[Opening Records section]

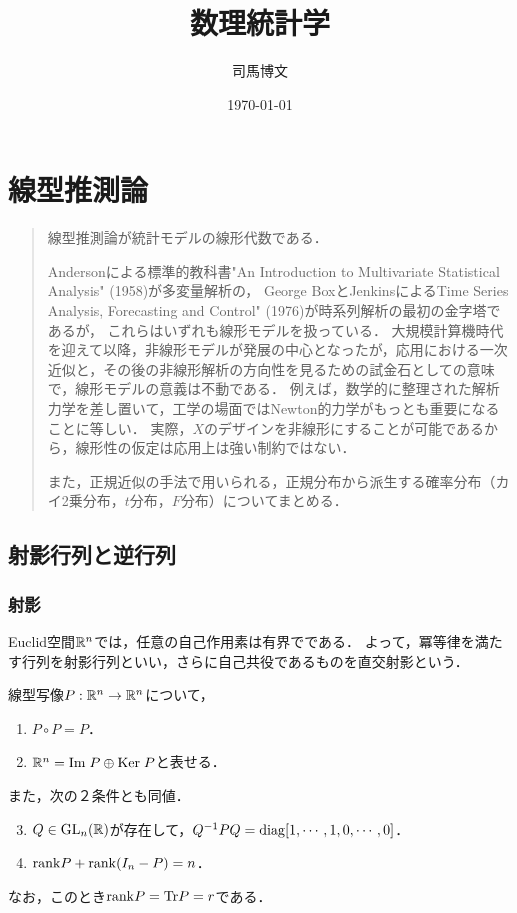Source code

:\documentclass[uplatex,dvipdfmx]{jsreport}
\title{数理統計学}
\author{司馬博文}
\date{\today}
\begin{document}
\tableofcontents

\chapter{線型推測論}

\begin{quotation}
    線型推測論が統計モデルの線形代数である．

    Andersonによる標準的教科書"An Introduction to Multivariate Statistical Analysis" (1958)が多変量解析の，
    George BoxとJenkinsによるTime Series Analysis, Forecasting and Control" (1976)が時系列解析の最初の金字塔であるが，
    これらはいずれも線形モデルを扱っている．
    大規模計算機時代を迎えて以降，非線形モデルが発展の中心となったが，応用における一次近似と，その後の非線形解析の方向性を見るための試金石としての意味で，線形モデルの意義は不動である．
    例えば，数学的に整理された解析力学を差し置いて，工学の場面ではNewton的力学がもっとも重要になることに等しい．
    実際，$X$のデザインを非線形にすることが可能であるから，線形性の仮定は応用上は強い制約ではない．

    また，正規近似の手法で用いられる，正規分布から派生する確率分布（カイ2乗分布，$t$分布，$F$分布）についてまとめる．
\end{quotation}

\section{射影行列と逆行列}

\subsection{射影}

\begin{tcolorbox}[colframe=ForestGreen, colback=ForestGreen!10!white,breakable,colbacktitle=ForestGreen!40!white,coltitle=black,fonttitle=\bfseries\sffamily,
title=]
    Euclid空間$\mathbb{R}^n$では，任意の自己作用素は有界でである．
    よって，冪等律を満たす行列を射影行列といい，さらに自己共役であるものを直交射影という．
\end{tcolorbox}

\begin{lemma}[射影の特徴付け]
    線型写像$P:\mathbb{R}^n\to\mathbb{R}^n$について，
    \begin{enumerate}
        \item $P\circ P=P$．
        \item $\mathbb{R}^n=\mathrm{Im}\; P\oplus\mathrm{Ker}\; P$と表せる．
    \end{enumerate}
    また，次の２条件とも同値．
    \begin{enumerate}\setcounter{enumi}{2}
        \item $Q\in\mathrm{GL}_n(\mathbb{R})$が存在して，$Q^{-1}PQ=\mathrm{diag}[1,\cdots,1,0,\cdots,0]$．
        \item $\mathrm{rank} P+\mathrm{rank}(I_n-P)=n$．
    \end{enumerate}
    なお，このとき$\mathrm{rank} P=\mathrm{Tr} P=r$である．
\end{lemma}
\end{document}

[Closing Records section]

Your objective: Repeat each entry exactly. Pictures do not belong in the copy.

Task result:
Source code

:\documentclass[uplatex,dvipdfmx]{jsreport}
\title{数理統計学}
\author{司馬博文}
\date{\today}
\begin{document}
\tableofcontents

\chapter{線型推測論}

\begin{quotation}
    線型推測論が統計モデルの線形代数である．

    Andersonによる標準的教科書"An Introduction to Multivariate Statistical Analysis" (1958)が多変量解析の，
    George BoxとJenkinsによるTime Series Analysis, Forecasting and Control" (1976)が時系列解析の最初の金字塔であるが，
    これらはいずれも線形モデルを扱っている．
    大規模計算機時代を迎えて以降，非線形モデルが発展の中心となったが，応用における一次近似と，その後の非線形解析の方向性を見るための試金石としての意味で，線形モデルの意義は不動である．
    例えば，数学的に整理された解析力学を差し置いて，工学の場面ではNewton的力学がもっとも重要になることに等しい．
    実際，$X$のデザインを非線形にすることが可能であるから，線形性の仮定は応用上は強い制約ではない．

    また，正規近似の手法で用いられる，正規分布から派生する確率分布（カイ2乗分布，$t$分布，$F$分布）についてまとめる．
\end{quotation}

\section{射影行列と逆行列}

\subsection{射影}

\begin{tcolorbox}[colframe=ForestGreen, colback=ForestGreen!10!white,breakable,colbacktitle=ForestGreen!40!white,coltitle=black,fonttitle=\bfseries\sffamily,
title=]
    Euclid空間$\mathbb{R}^n$では，任意の自己作用素は有界でである．
    よって，冪等律を満たす行列を射影行列といい，さらに自己共役であるものを直交射影という．
\end{tcolorbox}

\begin{lemma}[射影の特徴付け]
    線型写像$P:\mathbb{R}^n\to\mathbb{R}^n$について，
    \begin{enumerate}
        \item $P\circ P=P$．
        \item $\mathbb{R}^n=\mathrm{Im}\; P\oplus\mathrm{Ker}\; P$と表せる．
    \end{enumerate}
    また，次の２条件とも同値．
    \begin{enumerate}\setcounter{enumi}{2}
        \item $Q\in\mathrm{GL}_n(\mathbb{R})$が存在して，$Q^{-1}PQ=\mathrm{diag}[1,\cdots,1,0,\cdots,0]$．
        \item $\mathrm{rank} P+\mathrm{rank}(I_n-P)=n$．
    \end{enumerate}
    なお，このとき$\mathrm{rank} P=\mathrm{Tr} P=r$である．
\end{lemma}
\end{document}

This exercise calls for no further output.